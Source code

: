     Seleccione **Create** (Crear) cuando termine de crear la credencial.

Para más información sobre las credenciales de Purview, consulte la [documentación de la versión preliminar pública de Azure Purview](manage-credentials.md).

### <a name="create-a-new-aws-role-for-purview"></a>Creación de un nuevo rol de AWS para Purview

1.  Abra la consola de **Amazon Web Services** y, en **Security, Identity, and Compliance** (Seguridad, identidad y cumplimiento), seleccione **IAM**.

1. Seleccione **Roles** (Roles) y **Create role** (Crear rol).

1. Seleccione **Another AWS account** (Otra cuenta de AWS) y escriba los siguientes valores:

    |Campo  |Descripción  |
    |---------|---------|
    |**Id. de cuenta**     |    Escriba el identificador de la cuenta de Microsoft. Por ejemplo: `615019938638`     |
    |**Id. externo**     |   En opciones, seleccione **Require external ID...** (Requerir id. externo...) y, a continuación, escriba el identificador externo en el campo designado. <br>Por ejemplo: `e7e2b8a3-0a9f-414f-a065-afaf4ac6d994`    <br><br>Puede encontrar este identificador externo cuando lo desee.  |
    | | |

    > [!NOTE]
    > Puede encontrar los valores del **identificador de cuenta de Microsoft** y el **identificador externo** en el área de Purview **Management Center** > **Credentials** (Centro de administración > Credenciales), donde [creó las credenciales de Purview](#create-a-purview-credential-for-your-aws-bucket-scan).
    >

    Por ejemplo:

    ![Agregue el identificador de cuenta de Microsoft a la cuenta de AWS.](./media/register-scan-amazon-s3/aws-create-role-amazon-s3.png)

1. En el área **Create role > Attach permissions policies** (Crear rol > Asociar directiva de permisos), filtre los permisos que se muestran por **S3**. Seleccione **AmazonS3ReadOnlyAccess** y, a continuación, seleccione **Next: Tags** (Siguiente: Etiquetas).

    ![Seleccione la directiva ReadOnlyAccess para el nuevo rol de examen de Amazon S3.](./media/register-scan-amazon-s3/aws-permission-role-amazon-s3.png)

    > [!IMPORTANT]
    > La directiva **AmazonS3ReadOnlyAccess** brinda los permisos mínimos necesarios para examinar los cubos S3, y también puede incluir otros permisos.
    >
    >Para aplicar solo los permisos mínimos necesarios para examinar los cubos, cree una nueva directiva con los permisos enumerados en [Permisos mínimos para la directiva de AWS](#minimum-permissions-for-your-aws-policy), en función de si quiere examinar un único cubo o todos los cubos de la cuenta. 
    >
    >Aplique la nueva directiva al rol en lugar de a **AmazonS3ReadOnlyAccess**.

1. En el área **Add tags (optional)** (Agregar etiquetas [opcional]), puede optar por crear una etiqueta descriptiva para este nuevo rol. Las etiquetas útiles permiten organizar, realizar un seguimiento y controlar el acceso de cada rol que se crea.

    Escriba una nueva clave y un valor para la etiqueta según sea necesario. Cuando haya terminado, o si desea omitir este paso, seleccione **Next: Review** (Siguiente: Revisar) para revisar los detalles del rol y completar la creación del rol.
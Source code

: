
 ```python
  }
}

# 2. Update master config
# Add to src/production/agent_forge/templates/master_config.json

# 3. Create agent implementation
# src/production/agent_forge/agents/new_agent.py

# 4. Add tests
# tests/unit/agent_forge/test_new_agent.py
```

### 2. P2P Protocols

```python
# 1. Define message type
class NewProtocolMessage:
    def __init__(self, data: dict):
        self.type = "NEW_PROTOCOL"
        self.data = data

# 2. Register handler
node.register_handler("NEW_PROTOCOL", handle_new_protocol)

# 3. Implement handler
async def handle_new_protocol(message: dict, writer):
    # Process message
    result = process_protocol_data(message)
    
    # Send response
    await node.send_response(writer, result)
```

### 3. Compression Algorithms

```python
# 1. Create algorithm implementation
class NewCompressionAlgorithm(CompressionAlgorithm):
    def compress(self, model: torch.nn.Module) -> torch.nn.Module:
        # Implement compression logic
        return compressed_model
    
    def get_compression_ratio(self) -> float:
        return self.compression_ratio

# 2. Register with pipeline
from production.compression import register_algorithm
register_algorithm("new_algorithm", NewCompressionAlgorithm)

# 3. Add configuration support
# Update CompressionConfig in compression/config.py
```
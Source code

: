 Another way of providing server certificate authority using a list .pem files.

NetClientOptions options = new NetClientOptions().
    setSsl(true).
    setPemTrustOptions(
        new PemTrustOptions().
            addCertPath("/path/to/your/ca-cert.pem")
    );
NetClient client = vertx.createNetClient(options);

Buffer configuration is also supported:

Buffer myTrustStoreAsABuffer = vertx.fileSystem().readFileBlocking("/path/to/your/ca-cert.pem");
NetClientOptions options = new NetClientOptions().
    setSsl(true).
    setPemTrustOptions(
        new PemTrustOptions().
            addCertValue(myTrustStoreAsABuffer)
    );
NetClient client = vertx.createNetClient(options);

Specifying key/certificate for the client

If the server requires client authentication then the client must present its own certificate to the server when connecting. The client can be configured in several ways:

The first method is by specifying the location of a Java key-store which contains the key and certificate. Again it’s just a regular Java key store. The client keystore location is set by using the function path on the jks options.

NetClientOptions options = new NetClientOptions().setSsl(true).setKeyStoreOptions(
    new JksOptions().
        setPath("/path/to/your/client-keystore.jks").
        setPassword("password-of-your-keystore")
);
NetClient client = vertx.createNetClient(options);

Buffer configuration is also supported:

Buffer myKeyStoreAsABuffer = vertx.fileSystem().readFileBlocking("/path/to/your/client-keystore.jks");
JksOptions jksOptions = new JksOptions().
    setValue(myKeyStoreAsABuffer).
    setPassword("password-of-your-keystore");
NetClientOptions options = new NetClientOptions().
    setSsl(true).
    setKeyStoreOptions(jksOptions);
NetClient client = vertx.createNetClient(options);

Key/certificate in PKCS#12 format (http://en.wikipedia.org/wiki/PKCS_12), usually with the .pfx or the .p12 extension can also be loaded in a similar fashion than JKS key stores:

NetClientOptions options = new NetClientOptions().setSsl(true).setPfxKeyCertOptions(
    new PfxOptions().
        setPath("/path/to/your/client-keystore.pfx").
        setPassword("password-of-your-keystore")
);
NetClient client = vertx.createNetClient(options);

________________________

**WHAT YOU HAVE TO DO**
The answer should contain nothing except the lines from the one with "setValue(myKeyStoreAsABuffer)." to the end of the material above, each given again exactly.

**SOLUTION TO THIS EXERCISE**
    setValue(myKeyStoreAsABuffer).
    setPassword("password-of-your-keystore");
NetClientOptions options = new NetClientOptions().
    setSsl(true).
    setKeyStoreOptions(jksOptions);
NetClient client = vertx.createNetClient(options);

Key/certificate in PKCS#12 format (http://en.wikipedia.org/wiki/PKCS_12), usually with the .pfx or the .p12 extension can also be loaded in a similar fashion than JKS key stores:

NetClientOptions options = new NetClientOptions().setSsl(true).setPfxKeyCertOptions(
    new PfxOptions().
        setPath("/path/to/your/client-keystore.pfx").
        setPassword("password-of-your-keystore")
);
NetClient client = vertx.createNetClient(options);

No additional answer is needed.